Diet & Fueling in Taper Time
The Ironman World Championships are finally going to happen and I couldn’t be more excited. I have had a fantastic build, am healthy, and eager to toe the line – It is officially taper time.
I’ve been asked quite a few times recently by the athletes I coach about how they should change their diet when they are leading into a high priority race, so I thought I’d throw a few of my thoughts on the matter together since I’m sure others have similar questions.
When it comes to long course triathlon, lower body weight isn’t always better. I spend a lot more attention to my weight during an Ironman build as I am trying to ensure I am not LOSING too much! The high training volumes have a huge caloric cost. So, obviously, I’m consuming more and more to try to meet that demand.
As I start to back off the training load as race day approaches, I actually recommend not changing all that much on the nutrition side of things. Up through the night before the race, I tend to keep meals pretty much the same. I drink to thirst as always, and continue with the same supplement routine.
As I enter the taper, I’ll keep some high-intensity work in the program. This will still empty muscle glycogen stores as normal. The higher intensity intervals can also be the stimulus that helps them allow a bit more storage as you begin the carb loading process. I may reduce the snacks throughout the day since those are typically based on hunger, but keeping the meals relatively the same will essentially take care of the carb loading process without needing to take in so much the night before the race that you wake up feeling bloated or overly full still.
Two days before a race, I might add a bit more salt to my food. If it is going to be a hot race, I’ll be drinking EFS-PRO mixed at ½ strength rather than just water. (And definitely do this the day before the race and morning of, regardless of race temp!) I keep my breakfast and lunch pretty normal the day before the race as well.
The night before the race, I always have Chicken, white rice, and broccoli. I want to reduce the fiber starting the night before the race and make sure I have foods I am comfortable with and can get wherever I am racing. I’ll drink a little more fluids the day before a race, but not so much that it keeps me up all night making trips to the toilet!
Race morning, I typically have one serving of Ultragen, a cup of coffee, some oatmeal/grits, and some applesauce. My breakfast is just meant to replenish the calories that I burnt overnight so I can start the race with a full tank. I like to feel like I am a little hungry at the start of the race, but know that I have full tanks. That gives me confidence that I won’t have GI issues during the race which can quickly derail your day. I’ll sip on EFS-PRO throughout the morning as I’m getting my transition area set up, then take a Liquid Shot about 5 minutes before the swim start.

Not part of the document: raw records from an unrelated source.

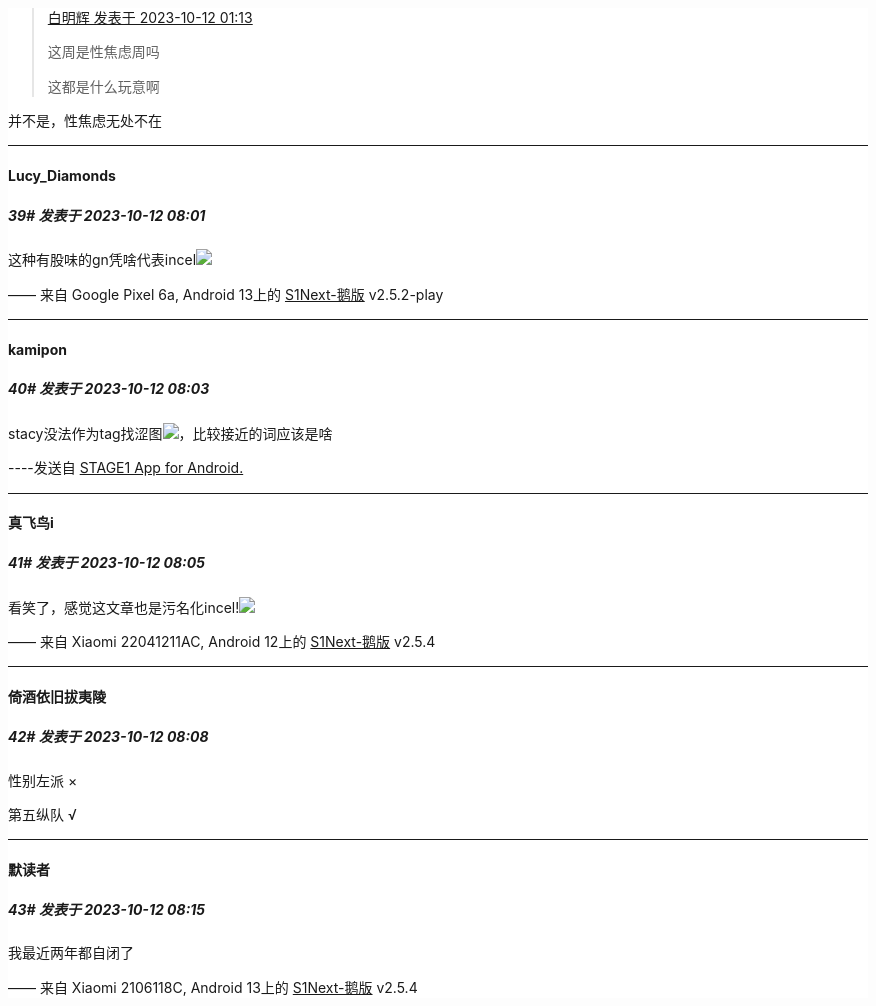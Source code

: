 <blockquote><a href="httphttps://bbs.saraba1st.com/2b/forum.php?mod=redirect&amp;goto=findpost&amp;pid=62692360&amp;ptid=2156386" target="_blank">白明辉 发表于 2023-10-12 01:13</a>

这周是性焦虑周吗

这都是什么玩意啊</blockquote>
并不是，性焦虑无处不在

*****

####  Lucy_Diamonds  
##### 39#       发表于 2023-10-12 08:01

这种有股味的gn凭啥代表incel<img src="https://static.saraba1st.com/image/smiley/face2017/049.png" referrerpolicy="no-referrer">

—— 来自 Google Pixel 6a, Android 13上的 [S1Next-鹅版](https://github.com/ykrank/S1-Next/releases) v2.5.2-play

*****

####  kamipon  
##### 40#       发表于 2023-10-12 08:03

stacy没法作为tag找涩图<img src="https://static.saraba1st.com/image/smiley/face2017/002.png" referrerpolicy="no-referrer">，比较接近的词应该是啥

----发送自 [STAGE1 App for Android.](http://stage1.5j4m.com/?1.37)

*****

####  真飞鸟i  
##### 41#       发表于 2023-10-12 08:05

看笑了，感觉这文章也是污名化incel!<img src="https://static.saraba1st.com/image/smiley/face2017/067.png" referrerpolicy="no-referrer">

—— 来自 Xiaomi 22041211AC, Android 12上的 [S1Next-鹅版](https://github.com/ykrank/S1-Next/releases) v2.5.4

*****

####  倚酒依旧拔夷陵  
##### 42#       发表于 2023-10-12 08:08

性别左派 ×

第五纵队 √

*****

####  默读者  
##### 43#       发表于 2023-10-12 08:15

我最近两年都自闭了

—— 来自 Xiaomi 2106118C, Android 13上的 [S1Next-鹅版](https://github.com/ykrank/S1-Next/releases) v2.5.4
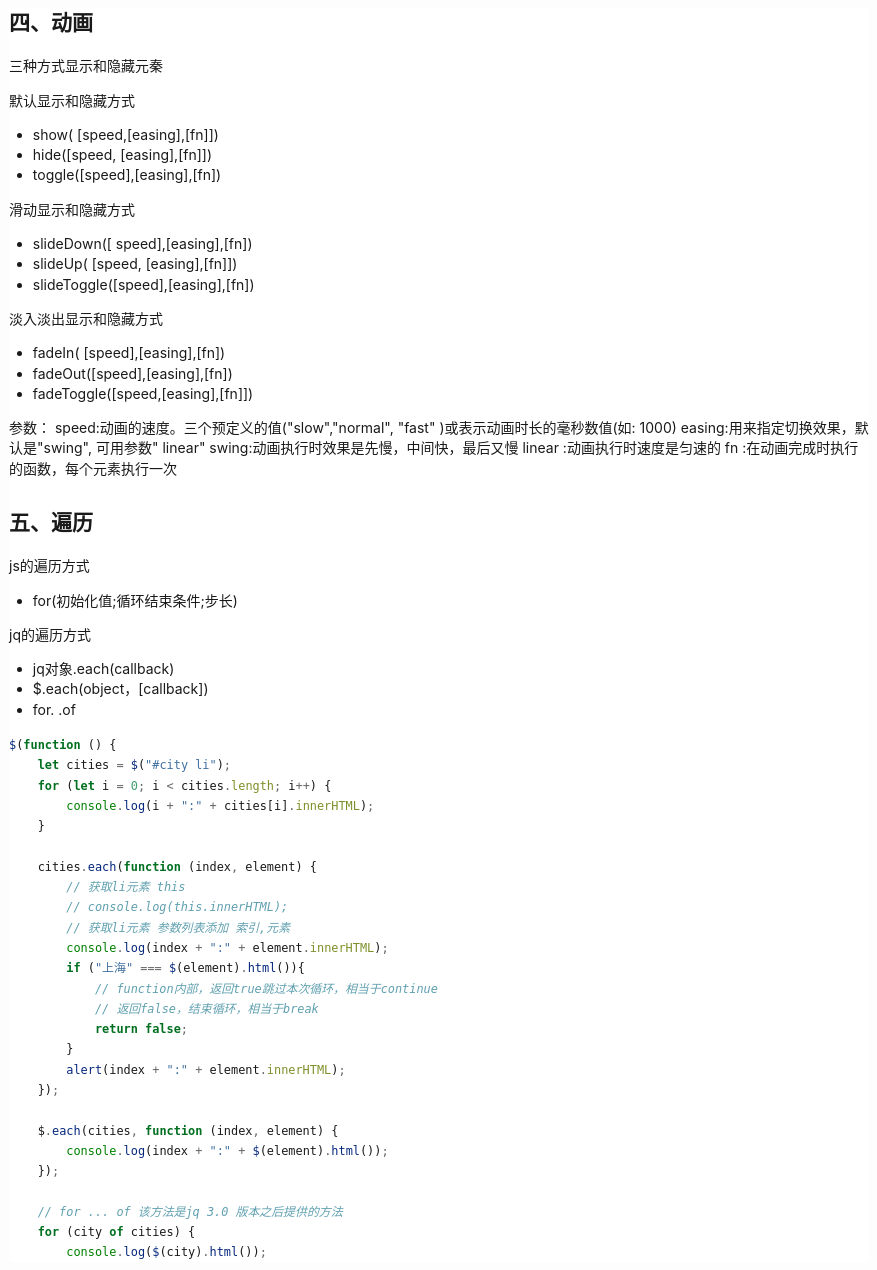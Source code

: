 ## 四、动画

三种方式显示和隐藏元秦

默认显示和隐藏方式

- show( [speed,[easing],[fn]])
- hide([speed, [easing],[fn]])
- toggle([speed],[easing],[fn])

滑动显示和隐藏方式

- slideDown([ speed],[easing],[fn])
- slideUp( [speed, [easing],[fn]])
- slideToggle([speed],[easing],[fn])

淡入淡出显示和隐藏方式

- fadeIn( [speed],[easing],[fn])
- fadeOut([speed],[easing],[fn])
- fadeToggle([speed,[easing],[fn]])

参数：
speed:动画的速度。三个预定义的值("slow","normal", "fast" )或表示动画时长的毫秒数值(如: 1000)
easing:用来指定切换效果，默认是"swing", 可用参数" linear"
	swing:动画执行时效果是先慢，中间快，最后又慢
	linear :动画执行时速度是匀速的
fn :在动画完成时执行的函数，每个元素执行一次

## 五、遍历

js的遍历方式

- for(初始化值;循环结束条件;步长)

jq的遍历方式

- jq对象.each(callback)
- $.each(object，[callback])
- for. .of

```javascript
$(function () {
    let cities = $("#city li");
    for (let i = 0; i < cities.length; i++) {
        console.log(i + ":" + cities[i].innerHTML);
    }
    
    cities.each(function (index, element) {
        // 获取li元素 this
        // console.log(this.innerHTML);
        // 获取li元素 参数列表添加 索引,元素
        console.log(index + ":" + element.innerHTML);
        if ("上海" === $(element).html()){
            // function内部，返回true跳过本次循环，相当于continue
            // 返回false，结束循环，相当于break
            return false;
        }
        alert(index + ":" + element.innerHTML);
    });

    $.each(cities, function (index, element) {
        console.log(index + ":" + $(element).html());
    });

    // for ... of 该方法是jq 3.0 版本之后提供的方法
    for (city of cities) {
        console.log($(city).html());
```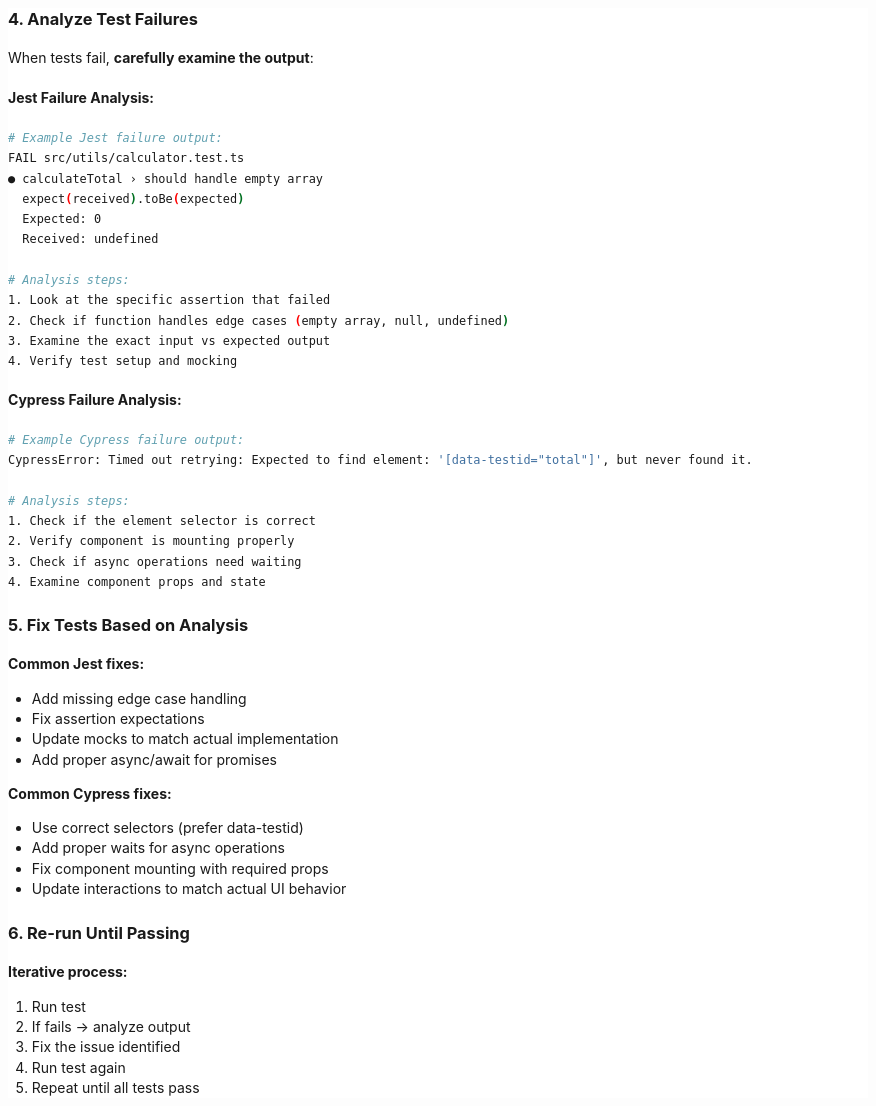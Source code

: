 ### 4. Analyze Test Failures

When tests fail, **carefully examine the output**:

#### Jest Failure Analysis:
```bash
# Example Jest failure output:
FAIL src/utils/calculator.test.ts
● calculateTotal › should handle empty array
  expect(received).toBe(expected)
  Expected: 0
  Received: undefined

# Analysis steps:
1. Look at the specific assertion that failed
2. Check if function handles edge cases (empty array, null, undefined)
3. Examine the exact input vs expected output
4. Verify test setup and mocking
```

#### Cypress Failure Analysis:
```bash
# Example Cypress failure output:
CypressError: Timed out retrying: Expected to find element: '[data-testid="total"]', but never found it.

# Analysis steps:
1. Check if the element selector is correct
2. Verify component is mounting properly
3. Check if async operations need waiting
4. Examine component props and state
```

### 5. Fix Tests Based on Analysis

**Common Jest fixes:**
- Add missing edge case handling
- Fix assertion expectations
- Update mocks to match actual implementation
- Add proper async/await for promises

**Common Cypress fixes:**
- Use correct selectors (prefer data-testid)
- Add proper waits for async operations
- Fix component mounting with required props
- Update interactions to match actual UI behavior

### 6. Re-run Until Passing

**Iterative process:**
1. Run test
2. If fails → analyze output
3. Fix the issue identified
4. Run test again
5. Repeat until all tests pass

TRUST YOUR BODY, TRUST YOUR ROUTINE
I’ve continually tinkered with this process to find what best works for me. That is always my biggest piece of advice when the athletes I coach ask about race week nutrition. There is no one-size-fits-all solution, so you need to practice this. Your last few long workouts leading into the race are a great time for this!
It is also a wise move to plan ahead and know where/what you are going to eat before you travel. There isn’t much worse than being fully “hangry” when traveling and settling for whatever is convenient because you didn’t plan ahead!
Finally, make sure you follow the “nothing new on race week” with your food as well. Race week isn’t the time to be adventurous. Stick with what you know your stomach can handle and will sit well!